Why We Need The Oxford Comma
I’m currently student teaching 7th grade Language Arts. Back while I was still observing, my cooperating teacher put a sentence on the board trying to instruct the students about the placement of commas when writing a series. Fine, great, wonderful. But she neglected to add in the oxford comma, and it bothered me so much that I was compelled to get up and fix it. An action to which she responded, “Only real English teachers do that.”
Oh I’m sorry? Are you not a real English teacher?
Now that I think on it, maybe she’s not. She nitpicked the students into calling me by my full last name, despite the fact that both they, and I, were happy with “Ms. K”, yet she doesn’t insist upon them adding commas where they belong?
I looked forward to student teaching since I began work on my masters, and this woman is making my life hell.
Ignorance in students is one thing, — it’s my job to alter that — but ignorance in fellow teachers is a whole different ball game. One, I really have no desire in which to play.
7 weeks to go.
I wonder if when she said “Only real English teachers do that,” she might have been referring to the action of correcting another English teacher.
Correcting your mentor teacher in front of the students is a poor choice in action, in my opinion. First of all, it undermines her authority as a knowledgeable figure in the classroom. Secondly, you don’t necessarily know what she was going to be doing. Maybe she wasn’t going to introduce that concept yet, but was going to do so later. Maybe she was going to ask the students if anything was wrong with the sentence, or if there’s anything they might have done differently with the sentence. Maybe she was going to catch it and correct herself later, which I’ve seen teachers do in the classroom before — because teachers are human and make mistakes or forget things, and students benefit (in my opinion) by seeing that to some degree.
Maybe she doesn’t use the Oxford comma - not everyone does.
But putting this under the “ignorance” label is possibly a poor choice, whatever your feelings may be on the other things she does in the classroom.
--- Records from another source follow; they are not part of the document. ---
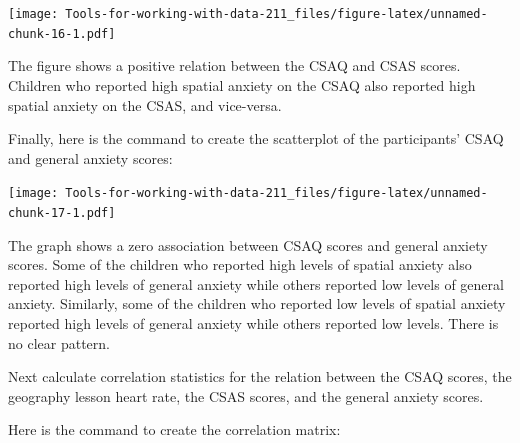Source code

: \documentclass[
]{book}
\newenvironment{Shaded}{\begin{snugshade}}{\end{snugshade}}
\newcommand{\DataTypeTok}[1]{\textcolor[rgb]{0.13,0.29,0.53}{#1}}
\newcommand{\KeywordTok}[1]{\textcolor[rgb]{0.13,0.29,0.53}{\textbf{#1}}}
\newcommand{\NormalTok}[1]{#1}
\newcommand{\OperatorTok}[1]{\textcolor[rgb]{0.81,0.36,0.00}{\textbf{#1}}}
\newcommand{\OtherTok}[1]{\textcolor[rgb]{0.56,0.35,0.01}{#1}}
\newcommand{\StringTok}[1]{\textcolor[rgb]{0.31,0.60,0.02}{#1}}
\begin{document}
\begin{Shaded}
\end{Shaded}

\texttt{[image: Tools-for-working-with-data-211\_files/figure-latex/unnamed-chunk-16-1.pdf]}

The figure shows a positive relation between the CSAQ and CSAS scores. Children who reported high spatial anxiety on the CSAQ also reported high spatial anxiety on the CSAS, and vice-versa.

Finally, here is the command to create the scatterplot of the participants' CSAQ and general anxiety scores:

\begin{Shaded}
\end{Shaded}

\texttt{[image: Tools-for-working-with-data-211\_files/figure-latex/unnamed-chunk-17-1.pdf]}

The graph shows a zero association between CSAQ scores and general anxiety scores. Some of the children who reported high levels of spatial anxiety also reported high levels of general anxiety while others reported low levels of general anxiety. Similarly, some of the children who reported low levels of spatial anxiety reported high levels of general anxiety while others reported low levels. There is no clear pattern.

Next calculate correlation statistics for the relation between the CSAQ scores, the geography lesson heart rate, the CSAS scores, and the general anxiety scores.

Here is the command to create the correlation matrix:

\begin{Shaded}
\end{Shaded}
\end{document}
No teacher is a perfect teacher. Sometimes teachers make poor decisions in the classroom. But other times, what you consider a poor decision is actually a difference in style, or a decision that will have clear reasoning later on. As a student teacher, you’re a sort of guest in the classroom. If your mentor teacher is doing something that doesn’t sit right with you, I would make a mental note of it and address it with them later, when they’re not in the midst of a lesson. If it still isn’t resolved, you could talk to your faculty or placement adviser to see if this is something to take further action on, or something to file away as “things I will never do in my classroom.”
In the future, maybe asking your mentor teacher to explain or walk through a lesson before they teach the lesson will help you better understand their choices. It will also show an active interest in your mentor teacher’s technique, which may help build mutual respect — though there’s no guarantee that the teacher may say it isn’t something they have time for.
In the end, sometimes your mentor teacher is going to do something you don’t agree with. Use your best judgement in deciding whether it’s something that should be addressed or not — but don’t address it in front of their students.
This is just my opinion, built on my own experience student-teaching.